So…while the timing of the Edelman study makes clear once again how critical customers are of the way vendors handle their private information, neither Edelman, Microsoft or any of the other members of the OTA appear to want to use the information to reform themselves.
Instead they are presenting the survey and the talkfests sponsored by the OTA as evidence the industry is making great strides toward self-regulation – appealing to the better natures of their members to benefit themselves by doing good for their customers.
"With the recent news of the data collection and tracking missteps, now is the time for businesses to make privacy and data protection a priority," according to Craig Spiezle, executive director and president of the Online Trust Alliance.
The real priority held by Spiezle and the OTA are clear from the last part of that sentence: "…make privacy and data protection a priority or face legislation which can stifle innovation and commerce."
That doesn't necessarily mean the OTA isn't concerned about consumer privacy and security for reasons that are public-spirited and ethically sound.
They could very well simply respect their customers' rights as individuals and have found the determination to do well by them.

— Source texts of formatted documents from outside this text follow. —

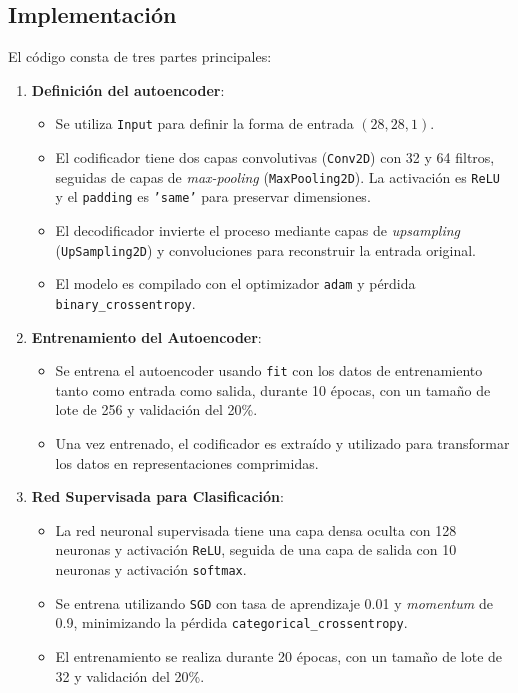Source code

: \subsection{Implementación}

El código consta de tres partes principales:
\begin{enumerate}
	\item \textbf{Definición del autoencoder}:
	\begin{itemize}
		\item Se utiliza \texttt{Input} para definir la forma de entrada $(28, 28, 1)$.
		\item El codificador tiene dos capas convolutivas (\texttt{Conv2D}) con 32 y 64 filtros, seguidas de capas de \textit{max-pooling} (\texttt{MaxPooling2D}). La activación es \texttt{ReLU} y el \texttt{padding} es \texttt{'same'} para preservar dimensiones.
		\item El decodificador invierte el proceso mediante capas de \textit{upsampling} (\texttt{UpSampling2D}) y convoluciones para reconstruir la entrada original.
		\item El modelo es compilado con el optimizador \texttt{adam} y pérdida \texttt{binary\_crossentropy}.
	\end{itemize}
	
	\item \textbf{Entrenamiento del Autoencoder}:
	\begin{itemize}
		\item Se entrena el autoencoder usando \texttt{fit} con los datos de entrenamiento tanto como entrada como salida, durante 10 épocas, con un tamaño de lote de 256 y validación del 20\%.
		\item Una vez entrenado, el codificador es extraído y utilizado para transformar los datos en representaciones comprimidas.
	\end{itemize}
	
	\item \textbf{Red Supervisada para Clasificación}:
	\begin{itemize}
		\item La red neuronal supervisada tiene una capa densa oculta con 128 neuronas y activación \texttt{ReLU}, seguida de una capa de salida con 10 neuronas y activación \texttt{softmax}.
		\item Se entrena utilizando \texttt{SGD} con tasa de aprendizaje 0.01 y \textit{momentum} de 0.9, minimizando la pérdida \texttt{categorical\_crossentropy}.
		\item El entrenamiento se realiza durante 20 épocas, con un tamaño de lote de 32 y validación del 20\%.
	\end{itemize}
\end{enumerate}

It's much more likely they're waving the Privacy banner like a flag of truce so they can walk the battlefield safely in what look like an effort to bury the fallen and tend to the wounded when, in fact, it's much more likely they're only there to rob the dead.
If self regulation worked, there would be no diet or self-help industries (or, possibly, a recession)
Self regulation? The way the financial industry self-regulated before the financial scandals and meltdowns that crashed the U.S. and world economies, pulled the rug out from under the real estate market that made up the bulk of the wealth of most Americans and then begged for subsidies to avoid going bankrupt rather than accepting indictments so those responsible for gross violations could be sent to jail?
Yes, that's exactly the kind of self regulation that technology product and service companies would endorse. Not follow, just endorse, as a way to argue that they're already on the way to a utopian balance of commerce and privacy to avoid having to accept actual regulations and laws that would force them to behave in ways they pretend to admire.
I hate to be cynical about the intentions of players in the technology business. I try to give them the benefit of the doubt when there's any doubt to be found.
In this case – in the whole issue about whether vendors or individuals should control the private information of customers – vendors consistently ride with the invaders of privacy, not those making an effort to protect it.